Grünewald: Statt Meilensteine weitere Kahlschläge in der Forschungspolitik

Vielfalt und Freiheit der Wissenschaften sind gefährdet

Wien (OTS) Immer wieder brüstet sich die Bundesregierung mit dem Institut für Molekulare Biotechnologie und der Gründung weiterer Akademieinstitute wie das Gregor Mendel Institut für molekulare Pflanzenbiologie und das Forschungszentrum für Molekulare Medizin. "Wenn nun die Akademie der Wissenschaften (ÖAW) aufgrund eines Fehlbetrages von 22 Millionen Euro aber nicht einmal das Budget für 2005 beschließen kann, so ruft die Bundesregierung und einzelne ihrer bestellten Funktionäre aus dem Bereich der Forschungsförderung 'Misswirtschaft'. Ich nenne das Kindesweglegung und Doppelzüngigkeit", kritisiert der Wissenschaftssprecher der Grünen, Kurt Grünewald.

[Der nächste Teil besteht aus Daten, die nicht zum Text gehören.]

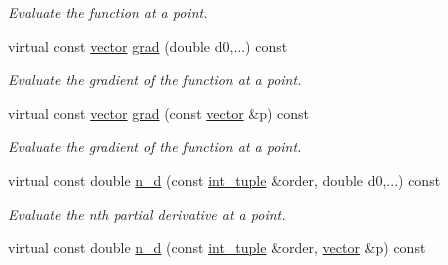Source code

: \begin{DoxyCompactItemize}
\begin{DoxyCompactList}\small\item\em Evaluate the function at a point. \end{DoxyCompactList}\item 
\mbox{\label{classsisl_1_1test_1_1marschner__lobb_a23d7487d7fb21f04365c9c482519e781}} 
virtual const \hyperlink{namespacesisl_a2069bd5374a9be042ff3ce3306d41e1a}{vector} \hyperlink{classsisl_1_1test_1_1marschner__lobb_a23d7487d7fb21f04365c9c482519e781}{grad} (double d0,...) const
\begin{DoxyCompactList}\small\item\em Evaluate the gradient of the function at a point. \end{DoxyCompactList}\item 
\mbox{\label{classsisl_1_1test_1_1marschner__lobb_ac2465a99b86948283dbe82050f516095}} 
virtual const \hyperlink{namespacesisl_a2069bd5374a9be042ff3ce3306d41e1a}{vector} \hyperlink{classsisl_1_1test_1_1marschner__lobb_ac2465a99b86948283dbe82050f516095}{grad} (const \hyperlink{namespacesisl_a2069bd5374a9be042ff3ce3306d41e1a}{vector} \&p) const
\begin{DoxyCompactList}\small\item\em Evaluate the gradient of the function at a point. \end{DoxyCompactList}\item 
\mbox{\label{classsisl_1_1test_1_1marschner__lobb_a0c7654dca8b2c4d496cad1b843b23edd}} 
virtual const double \hyperlink{classsisl_1_1test_1_1marschner__lobb_a0c7654dca8b2c4d496cad1b843b23edd}{n\+\_\+d} (const \hyperlink{namespacesisl_adc492e1c166a136d08b283394d81cd71}{int\+\_\+tuple} \&order, double d0,...) const
\begin{DoxyCompactList}\small\item\em Evaluate the n\textquotesingle{}th partial derivative at a point. \end{DoxyCompactList}\item 
\mbox{\label{classsisl_1_1test_1_1marschner__lobb_aa0d1537a06ec9c5a6c5bf9148ca29b8e}} 
virtual const double \hyperlink{classsisl_1_1test_1_1marschner__lobb_aa0d1537a06ec9c5a6c5bf9148ca29b8e}{n\+\_\+d} (const \hyperlink{namespacesisl_adc492e1c166a136d08b283394d81cd71}{int\+\_\+tuple} \&order, \hyperlink{namespacesisl_a2069bd5374a9be042ff3ce3306d41e1a}{vector} \&p) const

\end{DoxyCompactItemize}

Wie an den Medizinischen Universitäten müssen nun auch an der ÖAW Einstellungsstopps und andere restriktive personalwirksame Maßnahmen gesetzt werden, um Schlimmeres zu verhindern. "Leistungs- und Zielvereinbarungen werden so zur Farce, wenn Renommierprojekte der Bundesregierung die Vielfalt und Freiheit der Wissenschaften und die Förderung des wissenschaftlichen Nachwuchses gefährden", betont Grünewald, der der Bundesregierung hier mangelnde Ehrlichkeit vorwirft. "Wenn nur mehr jene gefördert werden, die sich stumm den Regierungsplänen unterwerfen, ist dies eine nicht hinnehmbare Ungeheuerlichkeit, der sich die gesamte 'Scientific-Community' entgegenstellen sollte", schließt Grünewald.